Despite the commitment of ranchers to their land, nearly half of all U.S. ranches are sold every decade and recruitment of younger generations into the ranching lifestyle has declined. Most of these once-open spaces have been lost to subdivisions and other development. Land conversion not only erodes the sense of community and cultural identity among ranchers, it also eliminates important wildlife habitat.
To keep ranches both environmentally and economically sustainable, both workshops highlighted key areas where conservation professionals can increase rancher engagement and ensure working wetlands continue to benefit both landowners and wildlife. Ranchers identified partnerships and open communications with conservation professionals and policymakers as critical to maintaining successful operations in addition to effective, long-lasting conservation practices. Central to strong partnerships is building trust and “honest people sitting around, getting over their biases, their agendas, and listening to one another,” said one rancher.

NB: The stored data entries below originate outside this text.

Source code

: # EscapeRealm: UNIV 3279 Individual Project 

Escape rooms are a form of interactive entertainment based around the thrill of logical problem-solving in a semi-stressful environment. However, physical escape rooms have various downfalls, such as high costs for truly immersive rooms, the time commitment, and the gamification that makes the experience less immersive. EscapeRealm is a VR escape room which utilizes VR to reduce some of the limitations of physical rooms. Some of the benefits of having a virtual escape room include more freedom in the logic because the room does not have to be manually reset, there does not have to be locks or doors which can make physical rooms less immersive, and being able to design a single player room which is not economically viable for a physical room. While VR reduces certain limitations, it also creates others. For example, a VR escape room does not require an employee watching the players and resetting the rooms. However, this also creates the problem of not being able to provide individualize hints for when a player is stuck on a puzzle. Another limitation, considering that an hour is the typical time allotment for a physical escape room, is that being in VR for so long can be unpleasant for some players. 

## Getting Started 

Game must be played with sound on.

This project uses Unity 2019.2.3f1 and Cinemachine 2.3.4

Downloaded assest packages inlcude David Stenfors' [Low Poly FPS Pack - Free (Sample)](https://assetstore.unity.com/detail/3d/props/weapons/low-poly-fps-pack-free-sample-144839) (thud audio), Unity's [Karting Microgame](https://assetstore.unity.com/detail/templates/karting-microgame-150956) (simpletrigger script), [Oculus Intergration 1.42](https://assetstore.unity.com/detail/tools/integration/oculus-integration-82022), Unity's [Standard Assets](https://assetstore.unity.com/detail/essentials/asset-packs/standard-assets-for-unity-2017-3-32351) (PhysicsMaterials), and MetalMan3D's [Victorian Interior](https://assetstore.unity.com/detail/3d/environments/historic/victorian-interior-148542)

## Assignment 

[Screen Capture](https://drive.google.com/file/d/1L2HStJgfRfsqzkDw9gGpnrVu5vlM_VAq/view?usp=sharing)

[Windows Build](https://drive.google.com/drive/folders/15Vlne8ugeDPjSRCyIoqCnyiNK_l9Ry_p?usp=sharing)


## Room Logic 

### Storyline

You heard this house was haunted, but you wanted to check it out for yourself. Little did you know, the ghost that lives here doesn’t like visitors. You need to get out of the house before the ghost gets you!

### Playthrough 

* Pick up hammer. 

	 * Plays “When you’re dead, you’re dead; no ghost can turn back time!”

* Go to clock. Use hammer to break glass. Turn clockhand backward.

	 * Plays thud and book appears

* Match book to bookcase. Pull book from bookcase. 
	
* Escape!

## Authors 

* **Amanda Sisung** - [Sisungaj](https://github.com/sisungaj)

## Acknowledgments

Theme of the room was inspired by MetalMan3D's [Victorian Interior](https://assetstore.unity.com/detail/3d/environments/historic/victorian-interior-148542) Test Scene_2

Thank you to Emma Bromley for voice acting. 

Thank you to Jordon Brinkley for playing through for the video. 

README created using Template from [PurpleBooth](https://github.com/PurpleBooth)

The Intermountain West Joint Venture has a long history of working alongside landowners and conservationists and has become trusted in the region. Their connections, experiences, and on-the-ground work proved valuable in executing the research. As a result, Dayer and Sketch were better able to understand ranchers’ experiences and perspectives. The joint venture is also now playing a critical role in ensuring the results of this study are used.
“This research is ground-breaking in that it helps conservation professionals understand the social context of agricultural irrigation decision-making in the West,” said Dave Smith, Intermountain West Joint Venture coordinator. “The findings will enable the conservation community to increasingly support agricultural irrigators in continuing to provide vital habitat for wetland-dependent birds on working lands.”
Listening turned out to be an effective conservation tool, and Dayer and Sketch hope that this work continues to change how conservation professionals and ranchers work together.